*** DATA SUPPLIED ***

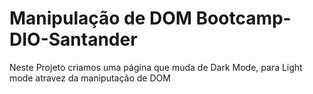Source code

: # Manipulação de DOM Bootcamp-DIO-Santander

Neste Projeto criamos uma página que muda de Dark Mode, para Light mode atravez da maniputação de DOM
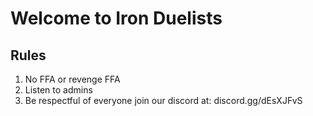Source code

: # Welcome to Iron Duelists
## Rules
1. No FFA or revenge FFA
2. Listen to admins
3. Be respectful of everyone 
join our discord at: discord.gg/dEsXJFvS
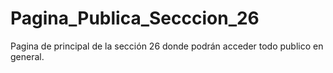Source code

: # Pagina_Publica_Secccion_26
Pagina de principal de la sección 26 donde podrán acceder todo publico en general.
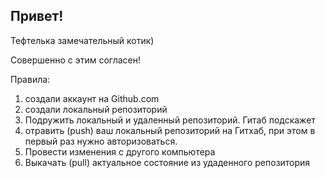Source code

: ## Привет!

Тефтелька замечательный котик)

Совершенно с этим согласен!

Правила:
1. создали аккаунт на Github.com
2. создали локальный репозиторий
3. Подружить локальный и удаленный репозиторий. Гитаб подскажет
4. отравить (push) ваш локальный репозиторий на Гитхаб, при этом в первый раз нужно авторизоваться.
5. Провести изменения с другого компьютера
6. Выкачать (pull) актуальное состояние из удаденного репозитория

*** End of DATA SUPPLIED ***

PROBLEM STATEMENT: Scan the data, and report each line that uses the word "локальный".

ANSWER TO THE EXERCISE:
2. создали локальный репозиторий
3. Подружить локальный и удаленный репозиторий. Гитаб подскажет
4. отравить (push) ваш локальный репозиторий на Гитхаб, при этом в первый раз нужно авторизоваться.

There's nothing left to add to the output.